Hello, dear friend, you can consult us at any time if you have any questions, add WeChat: daixieit

ECON215 Analysis of Big Data: programming, data management, and visualisation

Lab 6

Semester 1

Lab 6 focuses on SQL, with exercises on JOIN and GROUP BY separately in Task 1 and then together in Task 2. Task 2 also includes some practice with the HAVING clause, which filters results that have been aggregated using GROUP BY.

Task 1: SQL exercises on JOIN and GROUP BY separately

(i) : Using the Customers and Orders tables, and without using aliases, return a table of orders with their corresponding customer names.

(ii) : Using the Customers and Orders tables, and without using aliases, return a table of orders with their corresponding customer names, ordering the results by the order ID.

(iii) : Using the Customers and Orders tables, return a table of orders with their corresponding customer names, but this time with the customer names being in the first column, and with the results ordered by customer name.

Moreover, the query should use the aliases ”C” and ”O” for the Customers and Orders tables, respectively.

(iv) : Using the Customers and Orders tables, can you find out the name of the customer who/that placed the first ever order? (NOTE: due to the presence of NULL entries, where two customers have not yet placed an order, a ”SELECT TOP 1” query will not work - instead, just try to produce a query where the answer is easily seen in the results table).

(v) : Using the Orders and OrderDetails tables, write a query to return the following columns: OrderID, OrderDetailID, CustomerID, ProductID, Quantity, and UnitPrice.

Moreover, the aliases ”o” and ”od” should be used for the Orders and OrderDetails tables, and the results should be ordered by OrderID.

Note that each OrderID includes multiple products, each with its own ProductID, which is why the OrderDetails table needs to have its own primary key ”OrderDetailID”.

(vi) : Using the Employees and Orders tables, write a query to return the following two columns: EmployeeID and OrderID.
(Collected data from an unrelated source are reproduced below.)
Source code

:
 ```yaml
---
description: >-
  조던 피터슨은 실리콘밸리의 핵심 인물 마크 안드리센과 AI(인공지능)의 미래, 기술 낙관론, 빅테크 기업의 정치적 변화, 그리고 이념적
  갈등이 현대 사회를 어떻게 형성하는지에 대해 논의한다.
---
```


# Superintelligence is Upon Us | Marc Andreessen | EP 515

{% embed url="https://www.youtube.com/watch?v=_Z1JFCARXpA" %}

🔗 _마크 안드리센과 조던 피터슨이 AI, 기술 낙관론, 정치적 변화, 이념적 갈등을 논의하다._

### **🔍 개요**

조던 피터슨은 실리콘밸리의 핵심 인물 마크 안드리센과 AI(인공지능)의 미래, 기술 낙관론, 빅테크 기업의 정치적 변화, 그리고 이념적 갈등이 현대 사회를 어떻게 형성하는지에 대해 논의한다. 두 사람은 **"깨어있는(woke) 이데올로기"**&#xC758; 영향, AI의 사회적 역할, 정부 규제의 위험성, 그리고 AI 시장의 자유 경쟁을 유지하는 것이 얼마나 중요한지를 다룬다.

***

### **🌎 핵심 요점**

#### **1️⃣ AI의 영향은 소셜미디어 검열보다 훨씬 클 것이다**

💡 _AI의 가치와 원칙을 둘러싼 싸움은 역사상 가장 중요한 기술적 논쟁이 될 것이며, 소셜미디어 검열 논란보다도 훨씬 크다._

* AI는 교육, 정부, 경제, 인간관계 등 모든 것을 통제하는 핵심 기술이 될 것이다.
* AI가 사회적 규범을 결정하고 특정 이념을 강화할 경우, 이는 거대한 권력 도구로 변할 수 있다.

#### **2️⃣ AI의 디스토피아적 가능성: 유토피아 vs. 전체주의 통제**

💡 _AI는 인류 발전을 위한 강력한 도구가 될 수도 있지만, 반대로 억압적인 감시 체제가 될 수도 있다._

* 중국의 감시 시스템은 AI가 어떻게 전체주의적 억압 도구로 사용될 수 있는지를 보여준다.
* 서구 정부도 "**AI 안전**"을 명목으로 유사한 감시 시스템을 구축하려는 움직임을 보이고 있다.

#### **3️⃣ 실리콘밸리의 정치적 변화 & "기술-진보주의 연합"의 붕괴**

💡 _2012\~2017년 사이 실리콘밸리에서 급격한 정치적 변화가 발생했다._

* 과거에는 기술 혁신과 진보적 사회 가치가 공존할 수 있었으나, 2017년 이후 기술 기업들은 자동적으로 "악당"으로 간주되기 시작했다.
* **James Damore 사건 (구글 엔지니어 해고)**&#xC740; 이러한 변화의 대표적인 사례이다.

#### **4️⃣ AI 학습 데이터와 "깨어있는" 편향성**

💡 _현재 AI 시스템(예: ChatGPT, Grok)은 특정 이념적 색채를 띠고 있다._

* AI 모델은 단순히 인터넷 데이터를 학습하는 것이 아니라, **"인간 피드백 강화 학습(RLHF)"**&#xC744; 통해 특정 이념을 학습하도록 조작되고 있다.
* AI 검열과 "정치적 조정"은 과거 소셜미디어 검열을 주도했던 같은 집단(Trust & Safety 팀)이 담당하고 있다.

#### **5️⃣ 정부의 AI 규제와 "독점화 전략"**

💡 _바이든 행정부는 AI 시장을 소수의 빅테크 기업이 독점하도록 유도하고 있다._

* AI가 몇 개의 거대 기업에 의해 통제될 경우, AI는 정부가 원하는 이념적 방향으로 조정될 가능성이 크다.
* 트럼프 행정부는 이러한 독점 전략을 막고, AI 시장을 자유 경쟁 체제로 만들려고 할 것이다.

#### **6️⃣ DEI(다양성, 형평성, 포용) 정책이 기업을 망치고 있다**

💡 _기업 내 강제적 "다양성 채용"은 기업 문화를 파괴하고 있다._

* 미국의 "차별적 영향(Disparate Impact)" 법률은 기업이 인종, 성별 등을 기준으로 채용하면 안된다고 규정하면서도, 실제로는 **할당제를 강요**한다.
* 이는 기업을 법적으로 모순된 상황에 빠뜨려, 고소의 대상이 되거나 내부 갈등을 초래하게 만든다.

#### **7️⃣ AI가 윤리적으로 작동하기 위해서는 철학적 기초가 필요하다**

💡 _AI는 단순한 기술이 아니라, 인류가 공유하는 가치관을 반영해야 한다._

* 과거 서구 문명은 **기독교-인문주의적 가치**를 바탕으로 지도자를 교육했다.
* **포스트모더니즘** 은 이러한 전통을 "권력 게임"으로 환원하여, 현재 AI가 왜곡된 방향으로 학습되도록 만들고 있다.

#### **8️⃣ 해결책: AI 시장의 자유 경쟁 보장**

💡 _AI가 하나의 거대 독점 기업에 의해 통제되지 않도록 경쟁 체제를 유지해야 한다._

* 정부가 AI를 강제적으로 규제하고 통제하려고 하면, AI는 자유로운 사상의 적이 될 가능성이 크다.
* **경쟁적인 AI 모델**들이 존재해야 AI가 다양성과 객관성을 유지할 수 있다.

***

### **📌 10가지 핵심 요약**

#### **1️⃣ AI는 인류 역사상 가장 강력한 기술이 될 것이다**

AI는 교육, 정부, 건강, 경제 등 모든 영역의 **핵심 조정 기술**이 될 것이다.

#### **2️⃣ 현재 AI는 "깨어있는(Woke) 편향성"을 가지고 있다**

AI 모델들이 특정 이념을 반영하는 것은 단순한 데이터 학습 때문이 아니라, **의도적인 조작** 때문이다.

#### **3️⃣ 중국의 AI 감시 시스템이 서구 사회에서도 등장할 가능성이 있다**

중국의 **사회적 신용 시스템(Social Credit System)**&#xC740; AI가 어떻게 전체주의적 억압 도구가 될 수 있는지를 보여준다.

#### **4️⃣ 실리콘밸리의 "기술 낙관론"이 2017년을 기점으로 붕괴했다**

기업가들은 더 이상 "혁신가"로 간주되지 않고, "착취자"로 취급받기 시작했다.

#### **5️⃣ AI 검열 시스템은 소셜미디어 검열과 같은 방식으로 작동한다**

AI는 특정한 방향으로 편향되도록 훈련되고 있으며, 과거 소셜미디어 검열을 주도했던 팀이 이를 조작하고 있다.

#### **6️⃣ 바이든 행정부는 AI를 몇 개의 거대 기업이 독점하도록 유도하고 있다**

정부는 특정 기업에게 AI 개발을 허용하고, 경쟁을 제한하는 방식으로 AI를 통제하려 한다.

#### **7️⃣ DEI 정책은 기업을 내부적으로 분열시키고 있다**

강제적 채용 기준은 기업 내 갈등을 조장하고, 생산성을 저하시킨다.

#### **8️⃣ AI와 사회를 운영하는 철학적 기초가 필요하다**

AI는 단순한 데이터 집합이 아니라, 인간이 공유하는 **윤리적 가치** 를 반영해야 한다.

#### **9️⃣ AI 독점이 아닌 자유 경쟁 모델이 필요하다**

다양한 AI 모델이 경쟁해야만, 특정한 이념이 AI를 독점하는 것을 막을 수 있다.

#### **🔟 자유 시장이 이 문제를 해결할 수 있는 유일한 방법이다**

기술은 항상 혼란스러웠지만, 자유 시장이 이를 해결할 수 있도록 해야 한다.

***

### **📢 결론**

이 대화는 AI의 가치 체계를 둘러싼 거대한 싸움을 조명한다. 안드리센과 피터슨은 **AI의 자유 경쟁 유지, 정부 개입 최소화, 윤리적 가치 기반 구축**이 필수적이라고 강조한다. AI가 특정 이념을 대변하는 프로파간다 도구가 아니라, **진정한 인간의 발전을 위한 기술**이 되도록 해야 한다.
Moreover, the results should be ordered by EmployeeID, and the aliases ”e” and ”o” should be used for the Employees and Orders tables, respectively.

(vii) : Using the OrderStatus and Orders tables, return the records for the order status and order ID. In particular, there should be the following two columns: StatusName (from the Or-derStatus table) and OrderID.

Moreover, the results should be ordered by the order status (StatusName), and the aliases ”os” and ”o” should be used for the OrderStatus and Orders tables, respectively.

(viii) : Using the Orders table, return a table of results for the total number of orders placed by each customer, displaying CustomerID and the corresponding number of orders.

(ix) : By building on the query in (viii), can you return the customer ID and total orders for the customer who made the most orders?

Task 2: SQL exercises on JOIN and GROUP BY together, and sometimes also with HAVING

(i) : Using the Customers and Orders tables, can you return a table with two columns: Cus-tomerName, and the total number of orders made by that customer? Why might the results be a little misleading?

(ii) : Using the Orders and OrderDetails tables, return results for the total quantity of products ordered for each customer (counting across all the different products they ordered), displaying this for each customer ID.

There should be the following two columns: CustomerID, and the sum of quantities ordered.

Moreover, the aliases ”o” and ”od” should be used for the Orders and OrderDetails tables.

(iii)* : Building on the query in (ii), how could you ensure that only customers who have placed orders are included in the result?

(iv) : Using the Employees and Orders table, return the total number of orders placed by each (Northwind Traders) employee. There should be the following two columns: EmployeeID and the number of orders.

Moreover, the aliases ”e” and ”o” should be used for the Employees and Orders tables.

(iv) : Using the OrderStatus and Orders tables, return a table with the following two columns: StatusName (from the OrderStatus table) and the number of orders with that status.

Moreover, the aliases ”o” and ”os” should be used for the Orders and OrderStatus tables.

(v) : Building on the query in (iv), can you add a line so that only the number of orders with status ’New’ are returned?

(vi) : Building on the query in (v), can you return the number of orders with status either ’Paid’ or ’Invoiced’?

(vii) : Using the Products and OrderDetails tables, return two columns: ProductName and the total sales value (UnitPrice * Quantity for each product).

Moreover, the aliases ”p” and ”od” should be used for the Products and OrderDetails tables, respectively.

Hint: SUM(od.UnitPrice * od.Quantity)

(viii)* : Building on the query in (v), how could you ensure that you only include products that have been ordered?